Jeżeli będzie trzeba, to na boisku może pojawić się także szkoleniowiec zespołu. 38-letni Dziewulski także został zgłoszony do rozgrywek. – Chciałbym, żeby grali młodzi, ale jeżeli zajdzie taka konieczność i trzeba będzie łatać dziury, to na pewno postaram się pomóc także na boisku – wyjaśnia były gracz Świtu Nowy Dwór Mazowiecki, czy Pogoni Siedlce. Jak trener Sokoła ocenia pierwsze tygodnie drużyny w IV lidze? – W pierwszej kolejce zapłaciliśmy frycowe.

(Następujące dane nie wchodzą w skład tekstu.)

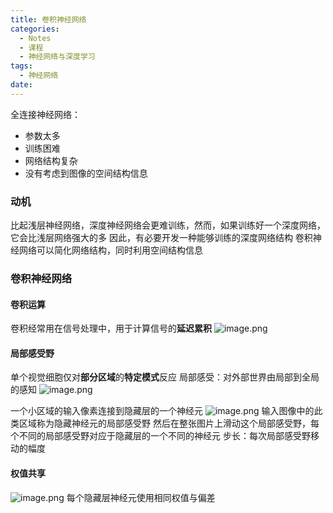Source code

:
 ```yaml
---
title: 卷积神经网络
categories:
  - Notes
  - 课程
  - 神经网络与深度学习
tags:
  - 神经网络
date:
---
```

全连接神经网络：
- 参数太多
- 训练困难
- 网络结构复杂
- 没有考虑到图像的空间结构信息

### 动机
比起浅层神经网络，深度神经网络会更难训练，然而，如果训练好一个深度网络，它会比浅层网络强大的多
因此，有必要开发一种能够训练的深度网络结构
卷积神经网络可以简化网络结构，同时利用空间结构信息
### 卷积神经网络
#### 卷积运算
卷积经常用在信号处理中，用于计算信号的**延迟累积**
![image.png](https://cdn.jsdelivr.net/gh/zhengyangWang1/image@main/img/20231012101111.png)

#### 局部感受野
单个视觉细胞仅对**部分区域**的**特定模式**反应
局部感受：对外部世界由局部到全局的感知
![image.png](https://cdn.jsdelivr.net/gh/zhengyangWang1/image@main/img/20231012101800.png)

一个小区域的输入像素连接到隐藏层的一个神经元
![image.png](https://cdn.jsdelivr.net/gh/zhengyangWang1/image@main/img/20231012102036.png)
输入图像中的此类区域称为隐藏神经元的局部感受野
然后在整张图片上滑动这个局部感受野，每个不同的局部感受野对应于隐藏层的一个不同的神经元
步长：每次局部感受野移动的幅度

#### 权值共享
![image.png](https://cdn.jsdelivr.net/gh/zhengyangWang1/image@main/img/20231012102551.png)
每个隐藏层神经元使用相同权值与偏差

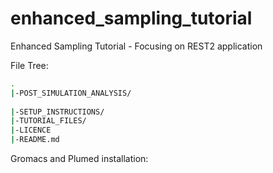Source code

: # enhanced_sampling_tutorial
Enhanced Sampling Tutorial - Focusing on REST2 application

File Tree:
```bash
.
|-POST_SIMULATION_ANALYSIS/
 
|-SETUP_INSTRUCTIONS/
|-TUTORIAL_FILES/
|-LICENCE
|-README.md
```
Gromacs and Plumed installation:
```bash

```
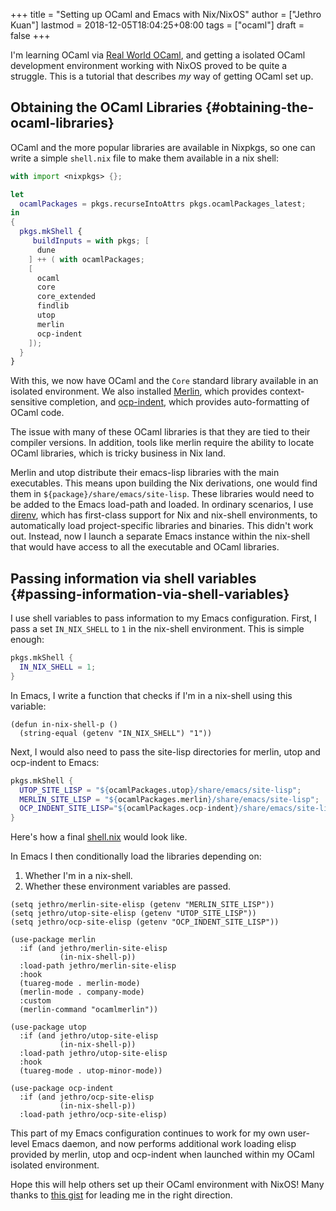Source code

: +++
title = "Setting up OCaml and Emacs with Nix/NixOS"
author = ["Jethro Kuan"]
lastmod = 2018-12-05T18:04:25+08:00
tags = ["ocaml"]
draft = false
+++

I'm learning OCaml via [Real World OCaml](https://realworldocaml.org/), and getting a isolated OCaml
development environment working with NixOS proved to be quite a
struggle. This is a tutorial that describes _my_ way of getting OCaml
set up.


## Obtaining the OCaml Libraries {#obtaining-the-ocaml-libraries}

OCaml and the more popular libraries are available in Nixpkgs, so one
can write a simple `shell.nix` file to make them available in a nix
shell:

```nix
with import <nixpkgs> {};

let
  ocamlPackages = pkgs.recurseIntoAttrs pkgs.ocamlPackages_latest;
in
{
  pkgs.mkShell {
     buildInputs = with pkgs; [
      dune
    ] ++ ( with ocamlPackages;
    [
      ocaml
      core
      core_extended
      findlib
      utop
      merlin
      ocp-indent
    ]);
  }
}
```

With this, we now have OCaml and the `Core` standard library available
in an isolated environment. We also installed [Merlin](https://github.com/ocaml/merlin/), which provides
context-sensitive completion, and [ocp-indent](https://github.com/OCamlPro/ocp-indent), which provides
auto-formatting of OCaml code.

The issue with many of these OCaml libraries is that they are tied to
their compiler versions. In addition, tools like merlin require the
ability to locate OCaml libraries, which is tricky business in Nix
land.

Merlin and utop distribute their emacs-lisp libraries with the main
executables. This means upon building the Nix derivations, one would
find them in `${package}/share/emacs/site-lisp`. These libraries would
need to be added to the Emacs load-path and loaded. In ordinary
scenarios, I use [direnv](https://direnv.net/), which has first-class support for Nix and
nix-shell environments, to automatically load project-specific
libraries and binaries. This didn't work out. Instead, now I launch a
separate Emacs instance within the nix-shell that would have access to
all the executable and OCaml libraries.


## Passing information via shell variables {#passing-information-via-shell-variables}

I use shell variables to pass information to my Emacs configuration.
First, I pass a set `IN_NIX_SHELL` to `1` in the nix-shell environment.
This is simple enough:

```nix
pkgs.mkShell {
  IN_NIX_SHELL = 1;
}
```

In Emacs, I write a function that checks if I'm in a nix-shell using
this variable:

```emacs-lisp
(defun in-nix-shell-p ()
  (string-equal (getenv "IN_NIX_SHELL") "1"))
```

Next, I would also need to pass the site-lisp directories for merlin,
utop and ocp-indent to Emacs:

```nix
pkgs.mkShell {
  UTOP_SITE_LISP = "${ocamlPackages.utop}/share/emacs/site-lisp";
  MERLIN_SITE_LISP = "${ocamlPackages.merlin}/share/emacs/site-lisp";
  OCP_INDENT_SITE_LISP="${ocamlPackages.ocp-indent}/share/emacs/site-lisp";
}
```

Here's how a final [shell.nix](https://github.com/jethrokuan/advent-2018/blob/d792855a5783fdb52753e71cfbcc7921c40f1d07/shell.nix) would look like.

In Emacs I then conditionally load the libraries depending on:

1.  Whether I'm in a nix-shell.
2.  Whether these environment variables are passed.

```emacs-lisp
(setq jethro/merlin-site-elisp (getenv "MERLIN_SITE_LISP"))
(setq jethro/utop-site-elisp (getenv "UTOP_SITE_LISP"))
(setq jethro/ocp-site-elisp (getenv "OCP_INDENT_SITE_LISP"))

(use-package merlin
  :if (and jethro/merlin-site-elisp
           (in-nix-shell-p))
  :load-path jethro/merlin-site-elisp
  :hook
  (tuareg-mode . merlin-mode)
  (merlin-mode . company-mode)
  :custom
  (merlin-command "ocamlmerlin"))

(use-package utop
  :if (and jethro/utop-site-elisp
           (in-nix-shell-p))
  :load-path jethro/utop-site-elisp
  :hook
  (tuareg-mode . utop-minor-mode))

(use-package ocp-indent
  :if (and jethro/ocp-site-elisp
           (in-nix-shell-p))
  :load-path jethro/ocp-site-elisp)
```

This part of my Emacs configuration continues to work for my own
user-level Emacs daemon, and now performs additional work loading
elisp provided by merlin, utop and ocp-indent when launched within my
OCaml isolated environment.

Hope this will help others set up their OCaml environment with NixOS!
Many thanks to [this gist](https://gist.github.com/henrytill/7c1831b31d7780e64a2d53120aee13a1) for leading me in the right direction.
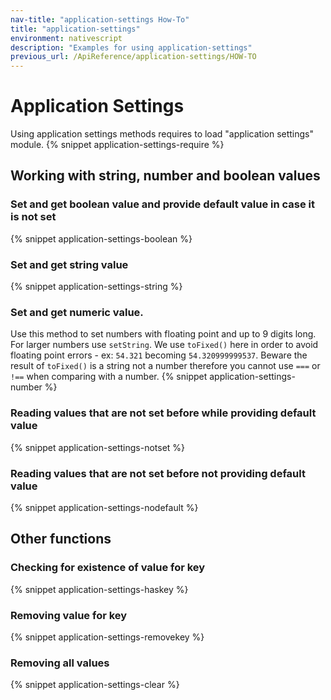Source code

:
 ```yaml
---
nav-title: "application-settings How-To"
title: "application-settings"
environment: nativescript
description: "Examples for using application-settings"
previous_url: /ApiReference/application-settings/HOW-TO
---
```


# Application Settings

Using application settings methods requires to load "application settings" module.
{% snippet application-settings-require %}

## Working with string, number and boolean values

### Set and get boolean value and provide default value in case it is not set

{% snippet application-settings-boolean %}

### Set and get string value

{% snippet application-settings-string %}

### Set and get numeric value.

Use this method to set numbers with floating point and up to 9 digits long. For larger numbers use `setString`.
We use `toFixed()` here in order to avoid floating point errors - ex: `54.321` becoming `54.320999999537`.
Beware the result of `toFixed()` is a string not a number therefore you cannot use `===` or `!==` when comparing with a number.
{% snippet application-settings-number %}

### Reading values that are not set before while providing default value

{% snippet application-settings-notset %}

### Reading values that are not set before not providing default value

{% snippet application-settings-nodefault %}

## Other functions

### Checking for existence of value for key

{% snippet application-settings-haskey %}

### Removing value for key

{% snippet application-settings-removekey %}

### Removing all values

{% snippet application-settings-clear %}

Victoria jakoś specjalnie nas nie zaskoczyła, ale popełniliśmy trzy proste błędy i dostaliśmy trzy bramki. Mieliśmy po tym spotkaniu olbrzymi niedosyt. Dobrze, że od razu graliśmy we wtorek i mogliśmy się zrehabilitować. To w pełni się udało, bo wygraliśmy wysoko z Włodawianką (6:2 – red) – wyjaśnia Dziewulski.
W trzeciej serii gier udało się zdobyć jeden punkt w starciu z Kłosem Chełm. Rywale do tej pory zaliczyli dwa zwycięstwa. W Adamowie musieli się jednak zadowolić remisem. – Niestety, znowu popełnialiśmy bardzo proste błędy w defensywie. Mam nadzieję, że w kolejnych tygodniach wyciągniemy już wnioski. Chcielibyśmy na dłużej zostać w tej lidze. Nie interesuje nas budowa zespołu tylko na jeden sezon. Dlatego trzeba wygrywać przede wszystkim u siebie. Bez względu na to, kto przyjedzie na nasz stadion – wyjaśnia opiekun Sokoła.
Mistrz bialskiej okręgówki to na razie najlepszy z beniaminków. Reszta nowych ekip na tym poziomie: MKS Ruch Ryki, Roztocze Szczebrzeszyn i Eko Różanka w sumie uzbierały ledwie punkcik. Trzeba jednak przyznać, że Sokół miał najłatwiejszy terminarz. Schody zaczną się teraz. W niedzielę trzeba zagrać ze Stalą, a później będą spotkania z Hetmanem (wyjazd) i Górnikiem II (dom).